Give back exactly the lines of the material below that start at the line containing "Command + B" and end at the line containing "Option + Shift + F 添加到收藏夹", and no others.

**** Data to examine

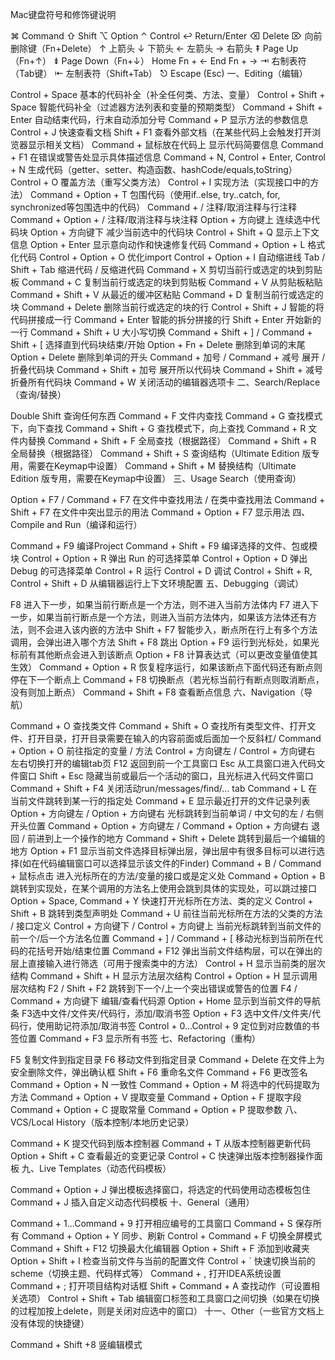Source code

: Mac键盘符号和修饰键说明

⌘ Command
⇧ Shift
⌥ Option
⌃ Control
↩︎ Return/Enter
⌫ Delete
⌦ 向前删除键（Fn+Delete）
↑ 上箭头
↓ 下箭头
← 左箭头
→ 右箭头
⇞ Page Up（Fn+↑）
⇟ Page Down（Fn+↓）
Home Fn + ←
End Fn + →
⇥ 右制表符（Tab键）
⇤ 左制表符（Shift+Tab）
⎋ Escape (Esc)
一、Editing（编辑）

Control + Space 基本的代码补全（补全任何类、方法、变量）
Control + Shift + Space 智能代码补全（过滤器方法列表和变量的预期类型）
Command + Shift + Enter 自动结束代码，行末自动添加分号
Command + P 显示方法的参数信息
Control + J 快速查看文档
Shift + F1 查看外部文档（在某些代码上会触发打开浏览器显示相关文档）
Command + 鼠标放在代码上 显示代码简要信息
Command + F1 在错误或警告处显示具体描述信息
Command + N, Control + Enter, Control + N 生成代码（getter、setter、构造函数、hashCode/equals,toString）
Control + O 覆盖方法（重写父类方法）
Control + I 实现方法（实现接口中的方法）
Command + Option + T 包围代码（使用if..else, try..catch, for, synchronized等包围选中的代码）
Command + / 注释/取消注释与行注释
Command + Option + / 注释/取消注释与块注释
Option + 方向键上 连续选中代码块
Option + 方向键下 减少当前选中的代码块
Control + Shift + Q 显示上下文信息
Option + Enter 显示意向动作和快速修复代码
Command + Option + L 格式化代码
Control + Option + O 优化import
Control + Option + I 自动缩进线
Tab / Shift + Tab 缩进代码 / 反缩进代码
Command + X 剪切当前行或选定的块到剪贴板
Command + C 复制当前行或选定的块到剪贴板
Command + V 从剪贴板粘贴
Command + Shift + V 从最近的缓冲区粘贴
Command + D 复制当前行或选定的块
Command + Delete 删除当前行或选定的块的行
Control + Shift + J 智能的将代码拼接成一行
Command + Enter 智能的拆分拼接的行
Shift + Enter 开始新的一行
Command + Shift + U 大小写切换
Command + Shift + ] / Command + Shift + [ 选择直到代码块结束/开始
Option + Fn + Delete 删除到单词的末尾
Option + Delete 删除到单词的开头
Command + 加号 / Command + 减号 展开 / 折叠代码块
Command + Shift + 加号 展开所以代码块
Command + Shift + 减号 折叠所有代码块
Command + W 关闭活动的编辑器选项卡
二、Search/Replace（查询/替换）

Double Shift 查询任何东西
Command + F 文件内查找
Command + G 查找模式下，向下查找
Command + Shift + G 查找模式下，向上查找
Command + R 文件内替换
Command + Shift + F 全局查找（根据路径）
Command + Shift + R 全局替换（根据路径）
Command + Shift + S 查询结构（Ultimate Edition 版专用，需要在Keymap中设置）
Command + Shift + M 替换结构（Ultimate Edition 版专用，需要在Keymap中设置）
三、Usage Search（使用查询）

Option + F7 / Command + F7 在文件中查找用法 / 在类中查找用法
Command + Shift + F7 在文件中突出显示的用法
Command + Option + F7 显示用法
四、Compile and Run（编译和运行）

Command + F9 编译Project
Command + Shift + F9 编译选择的文件、包或模块
Control + Option + R 弹出 Run 的可选择菜单
Control + Option + D 弹出 Debug 的可选择菜单
Control + R 运行
Control + D 调试
Control + Shift + R, Control + Shift + D 从编辑器运行上下文环境配置
五、Debugging（调试）

F8 进入下一步，如果当前行断点是一个方法，则不进入当前方法体内
F7 进入下一步，如果当前行断点是一个方法，则进入当前方法体内，如果该方法体还有方法，则不会进入该内嵌的方法中
Shift + F7 智能步入，断点所在行上有多个方法调用，会弹出进入哪个方法
Shift + F8 跳出
Option + F9 运行到光标处，如果光标前有其他断点会进入到该断点
Option + F8 计算表达式（可以更改变量值使其生效）
Command + Option + R 恢复程序运行，如果该断点下面代码还有断点则停在下一个断点上
Command + F8 切换断点（若光标当前行有断点则取消断点，没有则加上断点）
Command + Shift + F8 查看断点信息
六、Navigation（导航）

Command + O 查找类文件
Command + Shift + O 查找所有类型文件、打开文件、打开目录，打开目录需要在输入的内容前面或后面加一个反斜杠/
Command + Option + O 前往指定的变量 / 方法
Control + 方向键左 / Control + 方向键右 左右切换打开的编辑tab页
F12 返回到前一个工具窗口
Esc 从工具窗口进入代码文件窗口
Shift + Esc 隐藏当前或最后一个活动的窗口，且光标进入代码文件窗口
Command + Shift + F4 关闭活动run/messages/find/... tab
Command + L 在当前文件跳转到某一行的指定处
Command + E 显示最近打开的文件记录列表
Option + 方向键左 / Option + 方向键右 光标跳转到当前单词 / 中文句的左 / 右侧开头位置
Command + Option + 方向键左 / Command + Option + 方向键右 退回 / 前进到上一个操作的地方
Command + Shift + Delete 跳转到最后一个编辑的地方
Option + F1 显示当前文件选择目标弹出层，弹出层中有很多目标可以进行选择(如在代码编辑窗口可以选择显示该文件的Finder)
Command + B / Command + 鼠标点击 进入光标所在的方法/变量的接口或是定义处
Command + Option + B 跳转到实现处，在某个调用的方法名上使用会跳到具体的实现处，可以跳过接口
Option + Space, Command + Y 快速打开光标所在方法、类的定义
Control + Shift + B 跳转到类型声明处
Command + U 前往当前光标所在方法的父类的方法 / 接口定义
Control + 方向键下 / Control + 方向键上 当前光标跳转到当前文件的前一个/后一个方法名位置
Command + ] / Command + [ 移动光标到当前所在代码的花括号开始/结束位置
Command + F12 弹出当前文件结构层，可以在弹出的层上直接输入进行筛选（可用于搜索类中的方法）
Control + H 显示当前类的层次结构
Command + Shift + H 显示方法层次结构
Control + Option + H 显示调用层次结构
F2 / Shift + F2 跳转到下一个/上一个突出错误或警告的位置
F4 / Command + 方向键下 编辑/查看代码源
Option + Home 显示到当前文件的导航条
F3选中文件/文件夹/代码行，添加/取消书签
Option + F3 选中文件/文件夹/代码行，使用助记符添加/取消书签
Control + 0...Control + 9 定位到对应数值的书签位置
Command + F3 显示所有书签
七、Refactoring（重构）

F5 复制文件到指定目录
F6 移动文件到指定目录
Command + Delete 在文件上为安全删除文件，弹出确认框
Shift + F6 重命名文件
Command + F6 更改签名
Command + Option + N 一致性
Command + Option + M 将选中的代码提取为方法
Command + Option + V 提取变量
Command + Option + F 提取字段
Command + Option + C 提取常量
Command + Option + P 提取参数
八、VCS/Local History（版本控制/本地历史记录）

Command + K 提交代码到版本控制器
Command + T 从版本控制器更新代码
Option + Shift + C 查看最近的变更记录
Control + C 快速弹出版本控制器操作面板
九、Live Templates（动态代码模板）

Command + Option + J 弹出模板选择窗口，将选定的代码使用动态模板包住
Command + J 插入自定义动态代码模板
十、General（通用）

Command + 1...Command + 9 打开相应编号的工具窗口
Command + S 保存所有
Command + Option + Y 同步、刷新
Control + Command + F 切换全屏模式
Command + Shift + F12 切换最大化编辑器
Option + Shift + F 添加到收藏夹
Option + Shift + I 检查当前文件与当前的配置文件
Control + ` 快速切换当前的scheme（切换主题、代码样式等）
Command + , 打开IDEA系统设置
Command + ; 打开项目结构对话框
Shift + Command + A 查找动作（可设置相关选项）
Control + Shift + Tab 编辑窗口标签和工具窗口之间切换（如果在切换的过程加按上delete，则是关闭对应选中的窗口）
十一、Other（一些官方文档上没有体现的快捷键）

Command + Shift +8 竖编辑模式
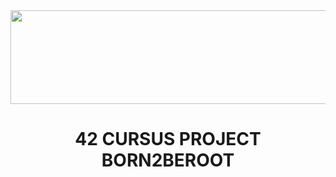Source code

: <img src="https://i.imgur.com/TvlDmPS.png" width="1500" height="150">
<div align="center">
  <h1>42 CURSUS PROJECT BORN2BEROOT </h1>
</div>
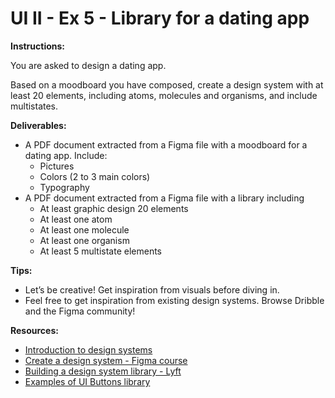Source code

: # UI II - Ex 5 - Library for a dating app

**Instructions:** 

You are asked to design a dating app. 

Based on a moodboard you have composed, create a design system with at least 20 elements, including atoms, molecules and organisms, and include multistates.

**Deliverables:** 

- A PDF document extracted from a Figma file with a moodboard for a dating app. Include:
    - Pictures
    - Colors (2 to 3 main colors)
    - Typography
- A PDF document extracted from a Figma file with a library including
    - At least graphic design 20 elements
    - At least one atom
    - At least one molecule
    - At least one organism
    - At least 5 multistate elements

**Tips:** 

- Let’s be creative! Get inspiration from visuals before diving in.
- Feel free to get inspiration from existing design systems. Browse Dribble and the Figma community!

**Resources:** 

- [Introduction to design systems](https://www.youtube.com/watch?v=xEuBCUngJ_U)
- [Create a design system - Figma course](https://www.youtube.com/watch?v=RYDiDpW2VkM)
- [Building a design system library - Lyft](https://medium.com/tap-to-dismiss/building-a-design-system-library-532ef2492811)
- [Examples of UI Buttons library](https://www.pinterest.co.kr/pin/663014376380850291/)

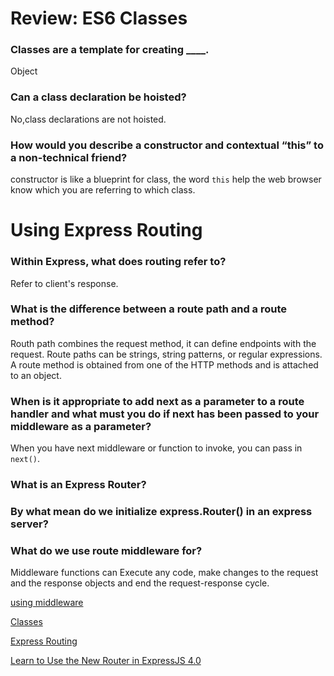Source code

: # Review: ES6 Classes

### Classes are a template for creating ____.
Object

### Can a class declaration be hoisted?
No,class declarations are not hoisted.

### How would you describe a constructor and contextual “this” to a non-technical friend?
constructor is like a blueprint for class, the word `this` help the web browser know which you are referring to which class.

# Using Express Routing

### Within Express, what does routing refer to?
Refer to client's response. 

### What is the difference between a route path and a route method?
Routh path combines the request method, it can define endpoints with the request. Route paths can be strings, string patterns, or regular expressions.
A route method is obtained from one of the HTTP methods and is attached to an object. 

### When is it appropriate to add next as a parameter to a route handler and what must you do if next has been passed to your middleware as a parameter?
When you have next middleware or function to invoke, you can pass in `next()`. 

### What is an Express Router?

### By what mean do we initialize express.Router() in an express server?

### What do we use route middleware for?
Middleware functions can Execute any code, make changes to the request and the response objects and end the request-response cycle.



[using middleware](https://expressjs.com/en/guide/using-middleware.html#:~:text=Middleware%20functions%20can%20perform%20the,End%20the%20request%2Dresponse%20cycle.)

[Classes](https://developer.mozilla.org/en-US/docs/Web/JavaScript/Reference/Classes)

[Express Routing](https://expressjs.com/en/guide/routing.html)

[Learn to Use the New Router in ExpressJS 4.0](https://www.digitalocean.com/community/tutorials/learn-to-use-the-new-router-in-expressjs-4)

********

Task solution »
Command + B / Command + 鼠标点击 进入光标所在的方法/变量的接口或是定义处
Command + Option + B 跳转到实现处，在某个调用的方法名上使用会跳到具体的实现处，可以跳过接口
Option + Space, Command + Y 快速打开光标所在方法、类的定义
Control + Shift + B 跳转到类型声明处
Command + U 前往当前光标所在方法的父类的方法 / 接口定义
Control + 方向键下 / Control + 方向键上 当前光标跳转到当前文件的前一个/后一个方法名位置
Command + ] / Command + [ 移动光标到当前所在代码的花括号开始/结束位置
Command + F12 弹出当前文件结构层，可以在弹出的层上直接输入进行筛选（可用于搜索类中的方法）
Control + H 显示当前类的层次结构
Command + Shift + H 显示方法层次结构
Control + Option + H 显示调用层次结构
F2 / Shift + F2 跳转到下一个/上一个突出错误或警告的位置
F4 / Command + 方向键下 编辑/查看代码源
Option + Home 显示到当前文件的导航条
F3选中文件/文件夹/代码行，添加/取消书签
Option + F3 选中文件/文件夹/代码行，使用助记符添加/取消书签
Control + 0...Control + 9 定位到对应数值的书签位置
Command + F3 显示所有书签
七、Refactoring（重构）

F5 复制文件到指定目录
F6 移动文件到指定目录
Command + Delete 在文件上为安全删除文件，弹出确认框
Shift + F6 重命名文件
Command + F6 更改签名
Command + Option + N 一致性
Command + Option + M 将选中的代码提取为方法
Command + Option + V 提取变量
Command + Option + F 提取字段
Command + Option + C 提取常量
Command + Option + P 提取参数
八、VCS/Local History（版本控制/本地历史记录）

Command + K 提交代码到版本控制器
Command + T 从版本控制器更新代码
Option + Shift + C 查看最近的变更记录
Control + C 快速弹出版本控制器操作面板
九、Live Templates（动态代码模板）

Command + Option + J 弹出模板选择窗口，将选定的代码使用动态模板包住
Command + J 插入自定义动态代码模板
十、General（通用）

Command + 1...Command + 9 打开相应编号的工具窗口
Command + S 保存所有
Command + Option + Y 同步、刷新
Control + Command + F 切换全屏模式
Command + Shift + F12 切换最大化编辑器
Option + Shift + F 添加到收藏夹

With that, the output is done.